WHAT TO WORK ON: Quote each record exactly, please, leaving none out.
● ● ●
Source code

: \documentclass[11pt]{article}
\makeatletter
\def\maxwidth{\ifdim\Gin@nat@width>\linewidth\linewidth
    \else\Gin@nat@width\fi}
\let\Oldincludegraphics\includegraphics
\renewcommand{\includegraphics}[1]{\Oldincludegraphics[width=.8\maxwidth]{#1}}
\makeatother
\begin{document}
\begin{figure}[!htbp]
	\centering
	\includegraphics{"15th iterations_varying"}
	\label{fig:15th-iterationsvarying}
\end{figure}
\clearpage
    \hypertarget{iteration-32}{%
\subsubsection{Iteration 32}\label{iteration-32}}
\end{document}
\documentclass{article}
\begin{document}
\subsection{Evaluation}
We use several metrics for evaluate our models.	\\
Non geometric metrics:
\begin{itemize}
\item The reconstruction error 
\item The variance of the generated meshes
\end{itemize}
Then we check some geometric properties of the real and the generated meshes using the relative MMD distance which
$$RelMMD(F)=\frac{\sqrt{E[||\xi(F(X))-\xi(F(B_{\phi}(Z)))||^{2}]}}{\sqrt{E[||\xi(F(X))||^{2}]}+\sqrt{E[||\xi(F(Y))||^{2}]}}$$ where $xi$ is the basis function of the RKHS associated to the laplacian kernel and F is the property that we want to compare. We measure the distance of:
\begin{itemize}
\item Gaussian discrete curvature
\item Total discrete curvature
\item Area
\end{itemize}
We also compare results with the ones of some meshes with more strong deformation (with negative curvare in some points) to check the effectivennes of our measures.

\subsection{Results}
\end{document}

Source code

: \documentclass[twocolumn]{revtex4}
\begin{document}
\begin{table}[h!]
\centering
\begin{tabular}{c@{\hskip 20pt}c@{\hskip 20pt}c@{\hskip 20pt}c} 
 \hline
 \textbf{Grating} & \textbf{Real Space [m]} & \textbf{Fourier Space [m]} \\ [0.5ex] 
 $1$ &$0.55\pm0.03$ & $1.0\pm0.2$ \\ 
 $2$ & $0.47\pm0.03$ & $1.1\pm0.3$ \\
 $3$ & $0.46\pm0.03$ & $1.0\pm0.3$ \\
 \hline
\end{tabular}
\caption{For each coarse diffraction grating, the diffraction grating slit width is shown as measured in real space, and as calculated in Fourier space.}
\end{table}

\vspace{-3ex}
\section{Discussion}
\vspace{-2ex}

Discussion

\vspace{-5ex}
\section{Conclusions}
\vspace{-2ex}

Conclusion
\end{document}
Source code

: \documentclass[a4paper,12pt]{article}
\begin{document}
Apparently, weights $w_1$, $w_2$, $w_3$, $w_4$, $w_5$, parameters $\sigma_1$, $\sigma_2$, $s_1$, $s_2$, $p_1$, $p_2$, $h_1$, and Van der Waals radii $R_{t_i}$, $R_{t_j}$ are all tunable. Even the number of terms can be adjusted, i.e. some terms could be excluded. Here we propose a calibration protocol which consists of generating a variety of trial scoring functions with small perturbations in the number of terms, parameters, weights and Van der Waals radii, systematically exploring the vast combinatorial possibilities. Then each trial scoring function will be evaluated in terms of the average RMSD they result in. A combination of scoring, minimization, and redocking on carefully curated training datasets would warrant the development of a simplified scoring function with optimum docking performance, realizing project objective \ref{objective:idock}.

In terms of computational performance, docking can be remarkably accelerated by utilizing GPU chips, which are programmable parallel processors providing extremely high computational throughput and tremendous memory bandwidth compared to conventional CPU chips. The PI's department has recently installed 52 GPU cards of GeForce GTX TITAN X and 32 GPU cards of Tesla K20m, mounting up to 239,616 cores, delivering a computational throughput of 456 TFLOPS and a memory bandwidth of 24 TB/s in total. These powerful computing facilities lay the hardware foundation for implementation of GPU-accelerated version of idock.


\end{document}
● ● ●
EXERCISE SOLUTION:
Source code

: \documentclass[11pt]{article}
\makeatletter
\def\maxwidth{\ifdim\Gin@nat@width>\linewidth\linewidth
    \else\Gin@nat@width\fi}
\let\Oldincludegraphics\includegraphics
\renewcommand{\includegraphics}[1]{\Oldincludegraphics[width=.8\maxwidth]{#1}}
\makeatother
\begin{document}
\begin{figure}[!htbp]
	\centering
	\includegraphics{"15th iterations_varying"}
	\label{fig:15th-iterationsvarying}
\end{figure}
\clearpage
    \hypertarget{iteration-32}{%
\subsubsection{Iteration 32}\label{iteration-32}}
\end{document}
\documentclass{article}
\begin{document}
\subsection{Evaluation}
We use several metrics for evaluate our models.	\\
Non geometric metrics:
\begin{itemize}
\item The reconstruction error 
\item The variance of the generated meshes
\end{itemize}
Then we check some geometric properties of the real and the generated meshes using the relative MMD distance which
$$RelMMD(F)=\frac{\sqrt{E[||\xi(F(X))-\xi(F(B_{\phi}(Z)))||^{2}]}}{\sqrt{E[||\xi(F(X))||^{2}]}+\sqrt{E[||\xi(F(Y))||^{2}]}}$$ where $xi$ is the basis function of the RKHS associated to the laplacian kernel and F is the property that we want to compare. We measure the distance of:
\begin{itemize}
\item Gaussian discrete curvature
\item Total discrete curvature
\item Area
\end{itemize}
We also compare results with the ones of some meshes with more strong deformation (with negative curvare in some points) to check the effectivennes of our measures.

\subsection{Results}
\end{document}

Source code

: \documentclass[twocolumn]{revtex4}
\begin{document}
\begin{table}[h!]
\centering
\begin{tabular}{c@{\hskip 20pt}c@{\hskip 20pt}c@{\hskip 20pt}c} 
 \hline
 \textbf{Grating} & \textbf{Real Space [m]} & \textbf{Fourier Space [m]} \\ [0.5ex] 
 $1$ &$0.55\pm0.03$ & $1.0\pm0.2$ \\ 
 $2$ & $0.47\pm0.03$ & $1.1\pm0.3$ \\
 $3$ & $0.46\pm0.03$ & $1.0\pm0.3$ \\
 \hline
\end{tabular}
\caption{For each coarse diffraction grating, the diffraction grating slit width is shown as measured in real space, and as calculated in Fourier space.}
\end{table}

\vspace{-3ex}
\section{Discussion}
\vspace{-2ex}

Discussion

\vspace{-5ex}
\section{Conclusions}
\vspace{-2ex}

Conclusion
\end{document}
Source code

: \documentclass[a4paper,12pt]{article}
\begin{document}
Apparently, weights $w_1$, $w_2$, $w_3$, $w_4$, $w_5$, parameters $\sigma_1$, $\sigma_2$, $s_1$, $s_2$, $p_1$, $p_2$, $h_1$, and Van der Waals radii $R_{t_i}$, $R_{t_j}$ are all tunable. Even the number of terms can be adjusted, i.e. some terms could be excluded. Here we propose a calibration protocol which consists of generating a variety of trial scoring functions with small perturbations in the number of terms, parameters, weights and Van der Waals radii, systematically exploring the vast combinatorial possibilities. Then each trial scoring function will be evaluated in terms of the average RMSD they result in. A combination of scoring, minimization, and redocking on carefully curated training datasets would warrant the development of a simplified scoring function with optimum docking performance, realizing project objective \ref{objective:idock}.

In terms of computational performance, docking can be remarkably accelerated by utilizing GPU chips, which are programmable parallel processors providing extremely high computational throughput and tremendous memory bandwidth compared to conventional CPU chips. The PI's department has recently installed 52 GPU cards of GeForce GTX TITAN X and 32 GPU cards of Tesla K20m, mounting up to 239,616 cores, delivering a computational throughput of 456 TFLOPS and a memory bandwidth of 24 TB/s in total. These powerful computing facilities lay the hardware foundation for implementation of GPU-accelerated version of idock.


\end{document}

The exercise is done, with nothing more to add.